What the exercise asks> Each entry must be restated word for word.

Material for this exercise>
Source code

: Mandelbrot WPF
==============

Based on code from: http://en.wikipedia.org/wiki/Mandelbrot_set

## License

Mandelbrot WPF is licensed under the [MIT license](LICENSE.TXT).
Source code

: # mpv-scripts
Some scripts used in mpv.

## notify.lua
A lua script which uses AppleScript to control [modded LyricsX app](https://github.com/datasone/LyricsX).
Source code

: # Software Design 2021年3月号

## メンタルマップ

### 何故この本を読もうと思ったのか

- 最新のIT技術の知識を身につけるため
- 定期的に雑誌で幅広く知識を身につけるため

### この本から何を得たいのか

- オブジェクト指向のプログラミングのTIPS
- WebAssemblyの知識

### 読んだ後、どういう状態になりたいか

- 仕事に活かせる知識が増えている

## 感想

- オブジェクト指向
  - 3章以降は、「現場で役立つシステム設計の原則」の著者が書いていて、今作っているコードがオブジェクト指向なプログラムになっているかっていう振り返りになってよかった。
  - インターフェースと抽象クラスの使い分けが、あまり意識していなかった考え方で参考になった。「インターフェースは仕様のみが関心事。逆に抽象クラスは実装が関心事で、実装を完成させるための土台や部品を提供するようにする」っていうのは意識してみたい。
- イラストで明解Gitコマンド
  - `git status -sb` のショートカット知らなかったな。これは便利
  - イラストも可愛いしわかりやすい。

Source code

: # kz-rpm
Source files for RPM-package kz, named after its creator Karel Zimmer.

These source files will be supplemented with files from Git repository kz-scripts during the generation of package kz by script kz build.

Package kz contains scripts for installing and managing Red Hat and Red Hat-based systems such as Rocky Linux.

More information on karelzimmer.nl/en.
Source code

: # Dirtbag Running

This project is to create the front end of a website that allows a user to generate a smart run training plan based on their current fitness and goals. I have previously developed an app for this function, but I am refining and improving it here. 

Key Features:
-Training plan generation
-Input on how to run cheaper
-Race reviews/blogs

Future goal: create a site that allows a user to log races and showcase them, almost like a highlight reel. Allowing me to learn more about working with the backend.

Answer box>
Source code

: Mandelbrot WPF
==============

Based on code from: http://en.wikipedia.org/wiki/Mandelbrot_set

## License

Mandelbrot WPF is licensed under the [MIT license](LICENSE.TXT).
Source code

: # mpv-scripts
Some scripts used in mpv.

## notify.lua
A lua script which uses AppleScript to control [modded LyricsX app](https://github.com/datasone/LyricsX).
Source code

: # Software Design 2021年3月号

## メンタルマップ

### 何故この本を読もうと思ったのか

- 最新のIT技術の知識を身につけるため
- 定期的に雑誌で幅広く知識を身につけるため

### この本から何を得たいのか

- オブジェクト指向のプログラミングのTIPS
- WebAssemblyの知識

### 読んだ後、どういう状態になりたいか

- 仕事に活かせる知識が増えている

## 感想

- オブジェクト指向
  - 3章以降は、「現場で役立つシステム設計の原則」の著者が書いていて、今作っているコードがオブジェクト指向なプログラムになっているかっていう振り返りになってよかった。
  - インターフェースと抽象クラスの使い分けが、あまり意識していなかった考え方で参考になった。「インターフェースは仕様のみが関心事。逆に抽象クラスは実装が関心事で、実装を完成させるための土台や部品を提供するようにする」っていうのは意識してみたい。
- イラストで明解Gitコマンド
  - `git status -sb` のショートカット知らなかったな。これは便利
  - イラストも可愛いしわかりやすい。

Source code

: # kz-rpm
Source files for RPM-package kz, named after its creator Karel Zimmer.

These source files will be supplemented with files from Git repository kz-scripts during the generation of package kz by script kz build.

Package kz contains scripts for installing and managing Red Hat and Red Hat-based systems such as Rocky Linux.

More information on karelzimmer.nl/en.
Source code

: # Dirtbag Running

This project is to create the front end of a website that allows a user to generate a smart run training plan based on their current fitness and goals. I have previously developed an app for this function, but I am refining and improving it here. 

Key Features:
-Training plan generation
-Input on how to run cheaper
-Race reviews/blogs

Future goal: create a site that allows a user to log races and showcase them, almost like a highlight reel. Allowing me to learn more about working with the backend.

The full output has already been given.